Florida lawmakers just approved to keep Daylight Saving Time all year long

Let me recap: “Now is not the time to talk about gun control… Oh look over there! A quick chat with a barber! No more DST!” At the snap of a frickin’ finger.

2 Likes

It’s always nice when you can cross a date line by heading directly north or south.

2 Likes

I’ve been trying to find the actual law without success, but when I first heard about this on NPR, they stated that after Indiana’s debates over DST, a federal law was passed preventing states from simply doing away with DST. They can adopt it year-round, but they can’t eliminate it.

We’re dealing with this here in Massachusetts, where a state commission voted to do away with it, but found they weren’t allowed to; the state is now exploring whether it can change time zones to have the same effect as eliminating DST.

5 Likes

I wonder if a state could just go to DST for one minute (or one second) early in the wee hours of June 21st every year.

I wonder what sort of weird loophole that would create allowing some clever criminal to to pull one over on the People.

1 Like

Looks like the answer for Florida is to use Atlantic Standard Time (AST) to match Puerto Rico and US Virgin Islands that don’t follow DST.

2 Likes

I was glad when I saw the headline, because I hate the twice-yearly clock changes. But most of the support, both here and in the linked Tampa Bay Times, article, cites light or darkness at particular times of day. Those optimizations are why we change the clocks.

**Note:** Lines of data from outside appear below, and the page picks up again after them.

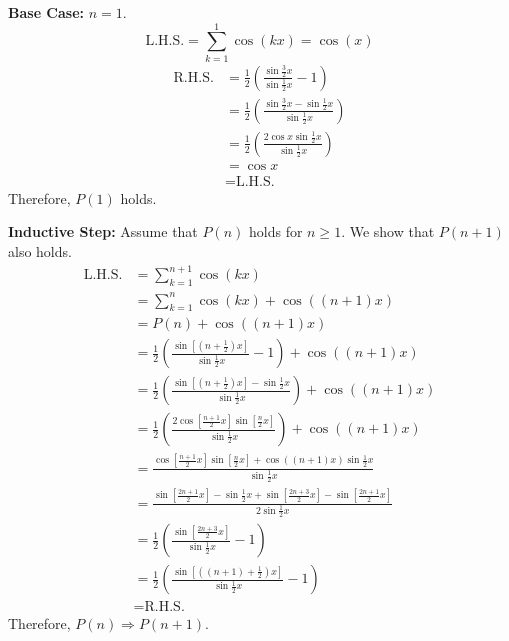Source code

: \documentclass[answers]{exam}
\begin{document}
\begin{questions}
\begin{parts}
\begin{psol}
            \textbf{Base Case:} $n=1$.
            \begin{equation*}
                \text{L.H.S.} = \sum_{k=1}^1 \cos(kx) = \cos(x)
            \end{equation*}
            \begin{align*}
                \text{R.H.S.} &= \frac{1}{2}\left(\frac{\sin\frac{3}{2}x}{\sin\frac{1}{2}x}-1\right)\\
                &= \frac{1}{2} \left(\frac{\sin\frac{3}{2}x-\sin\frac{1}{2}x}{\sin\frac{1}{2}x}\right)\\
                &= \frac{1}{2} \left(\frac{2\cos x\sin\frac{1}{2}x}{\sin\frac{1}{2}x}\right)\\
                &= \cos x \\
                &= \text{L.H.S.}
            \end{align*}
            Therefore, $P(1)$ holds.

            \textbf{Inductive Step:} Assume that $P(n)$ holds for $n\geq 1$. We show that $P(n+1)$ also holds.
            \begin{align*}
                \text{L.H.S.} &= \sum_{k=1}^{n+1} \cos(kx) \\
                &= \sum_{k=1}^n \cos(kx) + \cos\left((n+1)x\right) \\
                &= P(n) + \cos\left((n+1)x\right) \\
                &= \frac{1}{2}\left(\frac{\sin\left[\left(n+\frac{1}{2}\right)x\right]}{\sin\frac{1}{2}x}-1\right) + \cos\left((n+1)x\right) \\
                &= \frac{1}{2}\left(\frac{\sin\left[\left(n+\frac{1}{2}\right)x\right]-\sin\frac{1}{2}x}{\sin\frac{1}{2}x}\right) + \cos\left((n+1)x\right) \\
                &= \frac{1}{2}\left(\frac{2\cos\left[\frac{n+1}{2}x\right]\sin\left[\frac{n}{2}x\right]}{\sin\frac{1}{2}x}\right) + \cos\left((n+1)x\right) \\
                &= \frac{\cos\left[\frac{n+1}{2}x\right]\sin\left[\frac{n}{2}x\right] + \cos\left((n+1)x\right)\sin\frac{1}{2}x}{\sin\frac{1}{2}x} \\
                &= \frac{\sin\left[\frac{2n+1}{2}x\right]-\sin\frac{1}{2}x+\sin\left[\frac{2n+3}{2}x\right]-\sin\left[\frac{2n+1}{2}x\right]}{2\sin\frac{1}{2}x} \\
                &= \frac{1}{2}\left(\frac{\sin\left[\frac{2n+3}{2}x\right]}{\sin\frac{1}{2}x}-1\right) \\
                &= \frac{1}{2}\left(\frac{\sin\left[\left(\left(n+1\right)+\frac{1}{2}\right)x\right]}{\sin\frac{1}{2}x}-1\right) \\
                &= \text{R.H.S.}
            \end{align*}
            Therefore, $P(n) \Rightarrow P(n+1)$.


\end{psol}
\end{parts}
\end{questions}
\end{document}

I’d like to stop changing the clocks. I accept the consequent marginal darkening. Many of you are confused.

2 Likes

I think you mean to say that states can adopt standard time year-round. Like Arizona did.

2 Likes

I’m sure the tz database people have dealt with worse. For example, while it is mostly true that Arizona doesn’t observe DST, the Navajo Nation does.

4 Likes

Welcome to my world.

okay sure
and no, that’s not what I meant
but I don’t really care

1 Like

I think Florida just passed a gun control law…I don’t know if (state!) senator Greg Steubu voted for or against the other law though. Then again I don’ know if this bill had been in the works for a while or not either.

1 Like

What a coincidence! I don’t really care, either!

One standard has

  • NOON when the sun is closest the zenith, and

  • MIDNIGHT halfway between sunset and sunrise

The other does not.

Legislators can’t make the sun set later. What they’re doing is changing what the clock says. What YOU’RE doing is going to work earlier in the morning and leaving work earlier in the afternoon. People can do that without fucking with the clocks, or making them permanently wrong.

7 Likes

Yes, one move passed, a small step upping the buying age to 21. Two other moves did not pass. The one that passed, the governor has been silent on whether he was going to sign it. On the other hand, the DST vote passed in no time, with flying colours.

2 Likes

It’s Daylight Saving Time. Saving. Not Savings.

/pedant

(And I wish more places would jump on abolishing Standard time. Winter is especially shitty in my state with it getting dark at fucking 4PM.)

9 Likes

You could, like, go to work earlier.

4 Likes
6 Likes

Under the ‘Sunshine Protection Act’ (SPA for short obviously), every sun in the state will receive extensive firearms training and subsidies for buying its own high powered firearm for protectin’ dat good shine of ours.

3 Likes

The reason Arizona is not on DST is simple (besides the hassle, expense, and deaths associated with clock-diddling): the very last thing anyone wants in AZ is more time in the blistering afternoons between going home and when the sun mercifully sets. Paying for it by spending the only decent part of the day (around dawn) either preparing to go to work, driving, or at work – now that is obscene.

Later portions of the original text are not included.